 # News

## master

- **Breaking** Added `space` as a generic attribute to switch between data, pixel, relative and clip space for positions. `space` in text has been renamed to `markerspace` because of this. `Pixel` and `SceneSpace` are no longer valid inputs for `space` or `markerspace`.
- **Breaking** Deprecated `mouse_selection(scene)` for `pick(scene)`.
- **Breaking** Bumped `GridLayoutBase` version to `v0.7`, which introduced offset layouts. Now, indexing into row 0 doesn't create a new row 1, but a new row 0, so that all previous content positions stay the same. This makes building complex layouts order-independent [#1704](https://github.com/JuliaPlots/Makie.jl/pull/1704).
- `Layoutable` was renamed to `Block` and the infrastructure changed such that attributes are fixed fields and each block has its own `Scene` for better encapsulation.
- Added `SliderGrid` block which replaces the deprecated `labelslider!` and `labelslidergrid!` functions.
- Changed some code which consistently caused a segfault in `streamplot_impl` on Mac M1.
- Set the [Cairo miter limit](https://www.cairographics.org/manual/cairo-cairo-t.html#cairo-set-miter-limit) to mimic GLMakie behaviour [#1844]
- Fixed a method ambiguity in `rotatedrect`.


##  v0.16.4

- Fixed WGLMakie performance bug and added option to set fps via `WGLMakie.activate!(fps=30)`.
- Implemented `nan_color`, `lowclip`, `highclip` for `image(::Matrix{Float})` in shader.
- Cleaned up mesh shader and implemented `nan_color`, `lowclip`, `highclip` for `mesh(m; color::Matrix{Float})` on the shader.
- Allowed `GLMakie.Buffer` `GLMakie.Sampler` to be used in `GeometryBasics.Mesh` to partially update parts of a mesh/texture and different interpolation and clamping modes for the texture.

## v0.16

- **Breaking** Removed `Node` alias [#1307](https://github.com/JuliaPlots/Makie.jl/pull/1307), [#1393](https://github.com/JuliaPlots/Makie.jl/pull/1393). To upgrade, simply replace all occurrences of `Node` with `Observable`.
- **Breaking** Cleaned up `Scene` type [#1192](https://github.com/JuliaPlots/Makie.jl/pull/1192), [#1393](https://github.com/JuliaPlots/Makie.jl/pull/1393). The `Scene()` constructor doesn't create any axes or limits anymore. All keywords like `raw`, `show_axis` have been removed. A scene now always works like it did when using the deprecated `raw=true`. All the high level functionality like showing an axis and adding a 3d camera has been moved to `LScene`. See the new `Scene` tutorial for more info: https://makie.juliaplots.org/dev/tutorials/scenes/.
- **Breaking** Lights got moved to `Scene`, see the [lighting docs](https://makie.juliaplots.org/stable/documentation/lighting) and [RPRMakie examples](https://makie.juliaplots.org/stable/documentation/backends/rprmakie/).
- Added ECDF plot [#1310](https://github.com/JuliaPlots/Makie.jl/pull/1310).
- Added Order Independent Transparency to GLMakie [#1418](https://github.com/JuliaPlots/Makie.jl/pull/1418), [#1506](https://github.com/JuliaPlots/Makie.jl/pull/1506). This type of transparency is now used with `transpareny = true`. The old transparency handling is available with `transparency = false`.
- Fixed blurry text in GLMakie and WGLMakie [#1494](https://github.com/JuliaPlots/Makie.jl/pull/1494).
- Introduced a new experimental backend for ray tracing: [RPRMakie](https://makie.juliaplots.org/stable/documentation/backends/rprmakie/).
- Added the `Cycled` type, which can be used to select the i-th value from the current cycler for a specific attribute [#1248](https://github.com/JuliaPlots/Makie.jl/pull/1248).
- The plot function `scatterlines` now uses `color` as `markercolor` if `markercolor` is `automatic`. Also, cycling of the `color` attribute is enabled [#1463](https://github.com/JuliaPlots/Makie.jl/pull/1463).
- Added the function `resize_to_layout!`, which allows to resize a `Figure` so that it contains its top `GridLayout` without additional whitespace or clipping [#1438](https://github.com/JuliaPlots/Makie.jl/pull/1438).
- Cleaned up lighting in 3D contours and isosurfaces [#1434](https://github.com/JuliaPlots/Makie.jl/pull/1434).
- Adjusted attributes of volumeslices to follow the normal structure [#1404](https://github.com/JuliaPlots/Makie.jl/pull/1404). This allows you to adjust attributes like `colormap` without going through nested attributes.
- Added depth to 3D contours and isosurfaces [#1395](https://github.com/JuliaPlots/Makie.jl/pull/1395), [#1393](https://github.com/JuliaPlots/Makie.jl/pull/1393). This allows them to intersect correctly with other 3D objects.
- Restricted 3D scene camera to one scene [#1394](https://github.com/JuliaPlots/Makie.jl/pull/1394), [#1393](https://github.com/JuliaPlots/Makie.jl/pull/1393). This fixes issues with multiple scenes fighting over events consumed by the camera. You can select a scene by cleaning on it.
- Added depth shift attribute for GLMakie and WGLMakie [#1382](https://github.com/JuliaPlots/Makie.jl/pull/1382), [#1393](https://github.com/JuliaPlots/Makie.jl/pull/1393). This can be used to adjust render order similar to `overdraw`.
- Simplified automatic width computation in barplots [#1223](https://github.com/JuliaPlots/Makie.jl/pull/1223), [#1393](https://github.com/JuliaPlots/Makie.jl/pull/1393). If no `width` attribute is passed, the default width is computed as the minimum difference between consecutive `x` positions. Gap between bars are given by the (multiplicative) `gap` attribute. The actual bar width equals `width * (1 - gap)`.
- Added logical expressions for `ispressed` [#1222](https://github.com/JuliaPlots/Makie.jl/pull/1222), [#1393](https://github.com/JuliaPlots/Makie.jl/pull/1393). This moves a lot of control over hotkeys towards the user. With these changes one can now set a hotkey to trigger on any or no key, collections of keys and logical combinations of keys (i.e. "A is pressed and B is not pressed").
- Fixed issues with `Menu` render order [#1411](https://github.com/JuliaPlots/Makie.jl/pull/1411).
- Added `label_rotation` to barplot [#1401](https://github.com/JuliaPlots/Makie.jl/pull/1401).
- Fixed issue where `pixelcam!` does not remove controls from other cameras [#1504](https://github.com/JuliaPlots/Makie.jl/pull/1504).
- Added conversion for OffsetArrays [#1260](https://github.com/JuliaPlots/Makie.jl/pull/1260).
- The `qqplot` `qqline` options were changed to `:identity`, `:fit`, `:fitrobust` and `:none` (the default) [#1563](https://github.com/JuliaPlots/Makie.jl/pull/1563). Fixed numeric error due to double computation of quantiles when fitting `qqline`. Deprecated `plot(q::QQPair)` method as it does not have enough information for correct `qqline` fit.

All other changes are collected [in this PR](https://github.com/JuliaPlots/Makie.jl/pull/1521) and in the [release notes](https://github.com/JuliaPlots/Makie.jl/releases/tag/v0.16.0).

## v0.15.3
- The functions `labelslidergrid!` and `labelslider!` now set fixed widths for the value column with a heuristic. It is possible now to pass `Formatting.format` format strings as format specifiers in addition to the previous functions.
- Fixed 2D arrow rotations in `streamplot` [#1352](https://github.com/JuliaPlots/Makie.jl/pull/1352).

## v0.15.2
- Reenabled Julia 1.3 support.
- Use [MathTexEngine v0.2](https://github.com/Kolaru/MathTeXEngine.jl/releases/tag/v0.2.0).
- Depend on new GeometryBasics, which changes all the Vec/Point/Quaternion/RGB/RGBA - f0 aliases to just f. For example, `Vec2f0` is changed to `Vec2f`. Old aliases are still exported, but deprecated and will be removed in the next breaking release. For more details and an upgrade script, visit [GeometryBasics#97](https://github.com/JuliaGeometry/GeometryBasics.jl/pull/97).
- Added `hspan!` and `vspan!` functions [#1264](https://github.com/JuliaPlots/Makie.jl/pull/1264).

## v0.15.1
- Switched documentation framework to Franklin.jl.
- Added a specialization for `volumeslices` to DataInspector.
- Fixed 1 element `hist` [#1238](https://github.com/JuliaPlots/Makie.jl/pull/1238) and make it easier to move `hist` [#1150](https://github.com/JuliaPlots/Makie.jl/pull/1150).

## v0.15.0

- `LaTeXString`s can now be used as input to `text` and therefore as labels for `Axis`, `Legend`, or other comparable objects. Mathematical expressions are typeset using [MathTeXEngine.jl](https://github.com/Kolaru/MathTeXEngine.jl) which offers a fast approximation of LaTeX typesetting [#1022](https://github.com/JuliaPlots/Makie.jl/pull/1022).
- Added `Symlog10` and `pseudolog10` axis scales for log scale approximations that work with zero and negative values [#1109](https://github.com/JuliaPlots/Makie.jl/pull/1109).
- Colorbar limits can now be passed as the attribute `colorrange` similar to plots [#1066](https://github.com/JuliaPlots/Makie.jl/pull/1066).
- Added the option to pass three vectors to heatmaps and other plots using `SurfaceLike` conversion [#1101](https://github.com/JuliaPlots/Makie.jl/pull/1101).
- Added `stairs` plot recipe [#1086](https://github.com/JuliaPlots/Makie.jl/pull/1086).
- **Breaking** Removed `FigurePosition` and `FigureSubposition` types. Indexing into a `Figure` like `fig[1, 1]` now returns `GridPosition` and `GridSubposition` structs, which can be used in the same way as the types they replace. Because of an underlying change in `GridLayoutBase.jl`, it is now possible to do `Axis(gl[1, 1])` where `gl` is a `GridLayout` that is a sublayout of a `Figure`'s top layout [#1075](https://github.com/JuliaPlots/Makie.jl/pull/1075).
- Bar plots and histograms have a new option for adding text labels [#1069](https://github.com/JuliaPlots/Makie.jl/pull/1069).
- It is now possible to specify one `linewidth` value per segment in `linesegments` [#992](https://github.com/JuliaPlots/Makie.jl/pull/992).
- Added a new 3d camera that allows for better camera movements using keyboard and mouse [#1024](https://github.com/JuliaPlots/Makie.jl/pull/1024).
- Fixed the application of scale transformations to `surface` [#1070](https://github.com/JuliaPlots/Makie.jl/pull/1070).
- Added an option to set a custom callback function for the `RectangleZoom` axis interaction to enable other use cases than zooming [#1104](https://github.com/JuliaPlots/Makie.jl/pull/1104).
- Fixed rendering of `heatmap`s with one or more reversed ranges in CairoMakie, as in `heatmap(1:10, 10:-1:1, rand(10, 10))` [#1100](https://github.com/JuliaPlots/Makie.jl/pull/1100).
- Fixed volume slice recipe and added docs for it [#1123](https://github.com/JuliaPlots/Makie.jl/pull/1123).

* Required action: The required answer is the exact run of lines above starting at the line with "- Changed some" and ending at the line with "- Added Order", with both ends present.

* Expected answer:
- Changed some code which consistently caused a segfault in `streamplot_impl` on Mac M1.
- Set the [Cairo miter limit](https://www.cairographics.org/manual/cairo-cairo-t.html#cairo-set-miter-limit) to mimic GLMakie behaviour [#1844]
- Fixed a method ambiguity in `rotatedrect`.


##  v0.16.4

- Fixed WGLMakie performance bug and added option to set fps via `WGLMakie.activate!(fps=30)`.
- Implemented `nan_color`, `lowclip`, `highclip` for `image(::Matrix{Float})` in shader.
- Cleaned up mesh shader and implemented `nan_color`, `lowclip`, `highclip` for `mesh(m; color::Matrix{Float})` on the shader.
- Allowed `GLMakie.Buffer` `GLMakie.Sampler` to be used in `GeometryBasics.Mesh` to partially update parts of a mesh/texture and different interpolation and clamping modes for the texture.

## v0.16

- **Breaking** Removed `Node` alias [#1307](https://github.com/JuliaPlots/Makie.jl/pull/1307), [#1393](https://github.com/JuliaPlots/Makie.jl/pull/1393). To upgrade, simply replace all occurrences of `Node` with `Observable`.
- **Breaking** Cleaned up `Scene` type [#1192](https://github.com/JuliaPlots/Makie.jl/pull/1192), [#1393](https://github.com/JuliaPlots/Makie.jl/pull/1393). The `Scene()` constructor doesn't create any axes or limits anymore. All keywords like `raw`, `show_axis` have been removed. A scene now always works like it did when using the deprecated `raw=true`. All the high level functionality like showing an axis and adding a 3d camera has been moved to `LScene`. See the new `Scene` tutorial for more info: https://makie.juliaplots.org/dev/tutorials/scenes/.
- **Breaking** Lights got moved to `Scene`, see the [lighting docs](https://makie.juliaplots.org/stable/documentation/lighting) and [RPRMakie examples](https://makie.juliaplots.org/stable/documentation/backends/rprmakie/).
- Added ECDF plot [#1310](https://github.com/JuliaPlots/Makie.jl/pull/1310).
- Added Order Independent Transparency to GLMakie [#1418](https://github.com/JuliaPlots/Makie.jl/pull/1418), [#1506](https://github.com/JuliaPlots/Makie.jl/pull/1506). This type of transparency is now used with `transpareny = true`. The old transparency handling is available with `transparency = false`.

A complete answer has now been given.